* Andrew Morton <[email protected]> wrote:
> > Furthermore, why should we hamper Xen by going to _any_ sort of
> > "formalized" hypervisor API, when we dont even know what we want, as Xen
> > is pretty much work in progress? And whatever Xen support is exported
> > from the kernel, it should be a _GPL symbol export. We dont want to tie
> > down things like pagetable format or access methods. It's a very much
> > kernel-internal thing.
>
> Well that's the other side of the coin. I told the vmware guys to GPL
> their hypervisor to make this issue go away, but that hasn't happened
> yet ;)
>
> I think we need to deliberately deal with all this purely at the
> technical level and to carefully set aside thoughts such as the above.
> Others would disagree with that.
mine are mostly technical arguments. I just also wanted to vent away
this slowly gathering false notion of building 'interoperability', while
the only apparent goal seems to be to maximize benefits to the closed
hypervisors, while allowing them to not open up their code.
just grep the historic Linux changelogs for contributions from the most
prominent of these closed-source hypervisors. It's quite close to zero.
That's what Linux wins from this one-way relationship. Now the action
was forced by Xen, and it sounds so hypocritical to me to talk about
'interoperability'. Once the goal of having the APIs to pull even with
Xen has been achieved, that prominent closed-source hypervisor vendor
could just as easily go back into 'take from Linux'-only mode, as
they've done for so many years.
> At the technical level, I do think that the kernel->hypervisor
> interface is a brand new and *major* kernel interface. As such, it
> simply seems good design to put some thought and some formality into
> it. If that interface suits more than one paravirtualised hypervisor
> implementation then that's a sign that it has succeeded.
it just wont be done right first time around. It will be like with all
the other APIs we had: they went through dozens of major iterations, and
will go through iterations as the hardware changes and things get
cleaned up.
And yes, i do believe the Xen hypervisor should eventually live within
Linux itself. (i.e. Linux should be extended to offer hypervisor
services. This would enable to share drivers and technologies, etc.) No
specifications, no formal agreements necessary - just hack away and
things will be sorted out as they happen.
and no, it's not like with syscalls, for a number of reasons -
hypervisor/OS-kernel integration is a brand-new thing (at least in the
OSS space).
> The other design approach is to make this interface purely some
> xen-private thing which the Xen guys maintain and the rest of us don't
> worry about much. That's also a legitimate approach, but my current
> thinking is that it's technically not as good. Plus other hypervisor
> development teams may come along and have to graft their stuff onto
> the xen-interface-of-the-day, which isn't good.
having a robust API never hurts, no doubt about that - and Xen has
pretty good hypervisor APIs to begin with.

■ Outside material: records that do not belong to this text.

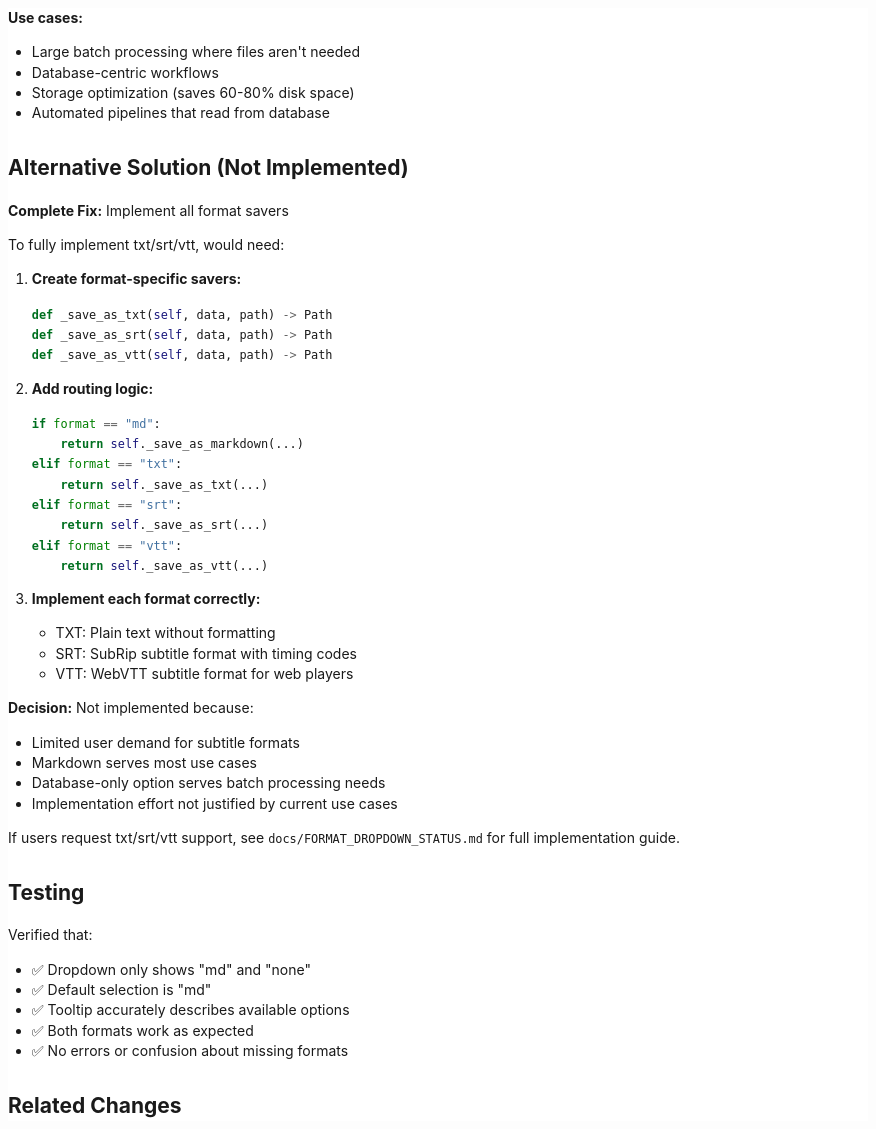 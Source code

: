 **Use cases:**
- Large batch processing where files aren't needed
- Database-centric workflows
- Storage optimization (saves 60-80% disk space)
- Automated pipelines that read from database

## Alternative Solution (Not Implemented)

**Complete Fix:** Implement all format savers

To fully implement txt/srt/vtt, would need:

1. **Create format-specific savers:**
   ```python
   def _save_as_txt(self, data, path) -> Path
   def _save_as_srt(self, data, path) -> Path
   def _save_as_vtt(self, data, path) -> Path
   ```

2. **Add routing logic:**
   ```python
   if format == "md":
       return self._save_as_markdown(...)
   elif format == "txt":
       return self._save_as_txt(...)
   elif format == "srt":
       return self._save_as_srt(...)
   elif format == "vtt":
       return self._save_as_vtt(...)
   ```

3. **Implement each format correctly:**
   - TXT: Plain text without formatting
   - SRT: SubRip subtitle format with timing codes
   - VTT: WebVTT subtitle format for web players

**Decision:** Not implemented because:
- Limited user demand for subtitle formats
- Markdown serves most use cases
- Database-only option serves batch processing needs
- Implementation effort not justified by current use cases

If users request txt/srt/vtt support, see `docs/FORMAT_DROPDOWN_STATUS.md` for full implementation guide.

## Testing

Verified that:
- ✅ Dropdown only shows "md" and "none"
- ✅ Default selection is "md"
- ✅ Tooltip accurately describes available options
- ✅ Both formats work as expected
- ✅ No errors or confusion about missing formats

## Related Changes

But there is no connection
between formality and a technological sound API - you can have a crap
formal API just as much as you can have a good non-formal API. (e.g. the
current Linux device driver APIs are good non-formal APIs)
in fact, history has shown that formality often _hurts_ the
technological soundness of an API, mostly due to the inflebility and the
inherent lag inserted between design and implementation.
Formalizing an API if Xen asks for it is OK in my book, but formalizing
an API mostly for the sake of bin-only virtualization, under the
pretense of 'interoperability' sounds pretty backwards to me.